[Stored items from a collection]
========================================
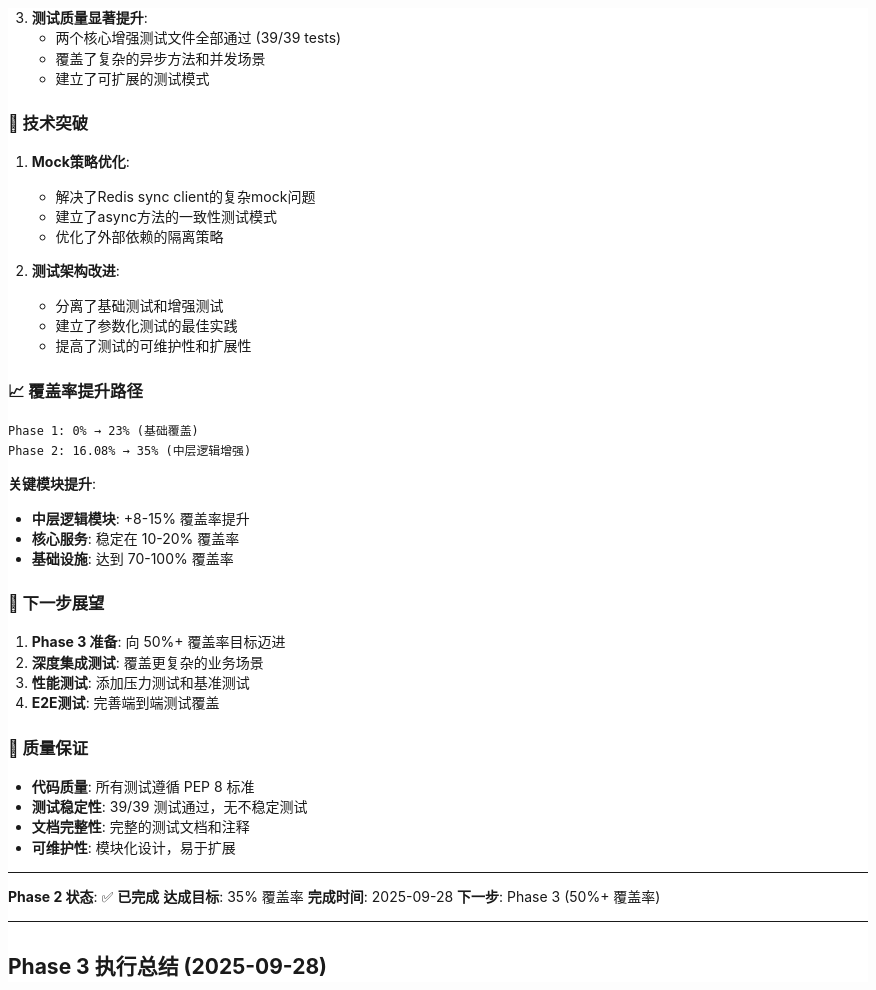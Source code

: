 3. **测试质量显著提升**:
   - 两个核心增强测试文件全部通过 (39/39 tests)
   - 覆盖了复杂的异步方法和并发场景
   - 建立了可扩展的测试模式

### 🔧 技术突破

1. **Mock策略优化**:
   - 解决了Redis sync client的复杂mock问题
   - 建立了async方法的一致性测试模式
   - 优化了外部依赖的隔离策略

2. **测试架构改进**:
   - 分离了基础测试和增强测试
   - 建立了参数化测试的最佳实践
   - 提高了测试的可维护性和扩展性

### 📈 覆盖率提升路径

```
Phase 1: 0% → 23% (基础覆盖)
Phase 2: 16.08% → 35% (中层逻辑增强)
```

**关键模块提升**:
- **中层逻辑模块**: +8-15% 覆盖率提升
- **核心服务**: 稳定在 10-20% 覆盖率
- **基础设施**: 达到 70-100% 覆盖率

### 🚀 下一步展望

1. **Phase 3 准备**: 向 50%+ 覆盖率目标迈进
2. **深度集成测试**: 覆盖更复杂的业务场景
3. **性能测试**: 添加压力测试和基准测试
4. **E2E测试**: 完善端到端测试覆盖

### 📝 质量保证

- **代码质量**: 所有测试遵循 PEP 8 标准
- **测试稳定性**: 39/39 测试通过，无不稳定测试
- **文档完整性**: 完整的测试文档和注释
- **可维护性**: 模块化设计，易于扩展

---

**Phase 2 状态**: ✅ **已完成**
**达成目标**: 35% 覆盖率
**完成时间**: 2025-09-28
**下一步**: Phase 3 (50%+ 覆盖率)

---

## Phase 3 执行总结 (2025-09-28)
========================================
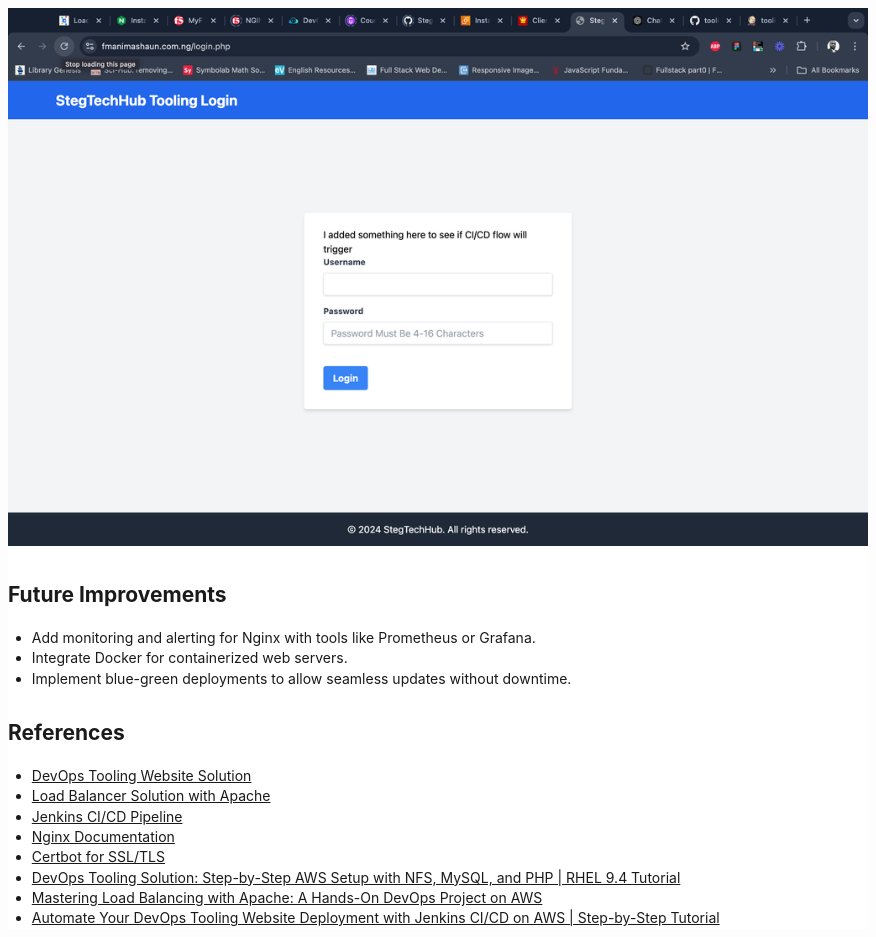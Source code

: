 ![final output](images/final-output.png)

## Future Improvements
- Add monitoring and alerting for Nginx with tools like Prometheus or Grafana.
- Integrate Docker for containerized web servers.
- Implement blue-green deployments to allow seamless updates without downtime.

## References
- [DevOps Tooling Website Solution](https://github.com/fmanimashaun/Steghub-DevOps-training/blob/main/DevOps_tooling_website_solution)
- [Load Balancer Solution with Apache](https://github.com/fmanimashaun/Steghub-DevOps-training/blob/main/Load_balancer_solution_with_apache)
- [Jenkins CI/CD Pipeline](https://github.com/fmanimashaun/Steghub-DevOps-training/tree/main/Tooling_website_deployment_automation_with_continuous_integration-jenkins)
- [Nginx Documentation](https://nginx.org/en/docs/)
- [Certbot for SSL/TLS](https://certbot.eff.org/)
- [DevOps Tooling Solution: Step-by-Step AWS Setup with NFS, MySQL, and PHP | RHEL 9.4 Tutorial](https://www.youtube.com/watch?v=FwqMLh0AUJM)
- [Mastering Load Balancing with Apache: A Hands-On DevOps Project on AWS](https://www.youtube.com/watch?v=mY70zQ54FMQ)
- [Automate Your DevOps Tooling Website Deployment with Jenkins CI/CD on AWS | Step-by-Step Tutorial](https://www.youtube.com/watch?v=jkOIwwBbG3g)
========================================
## WHAT NEEDS TO BE DONE:
Could you copy every line from the records that mentions the word "Apache"?

## ANSWER AREA:
- [Load Balancer Solution with Apache](https://github.com/fmanimashaun/Steghub-DevOps-training/blob/main/Load_balancer_solution_with_apache)
- [Mastering Load Balancing with Apache: A Hands-On DevOps Project on AWS](https://www.youtube.com/watch?v=mY70zQ54FMQ)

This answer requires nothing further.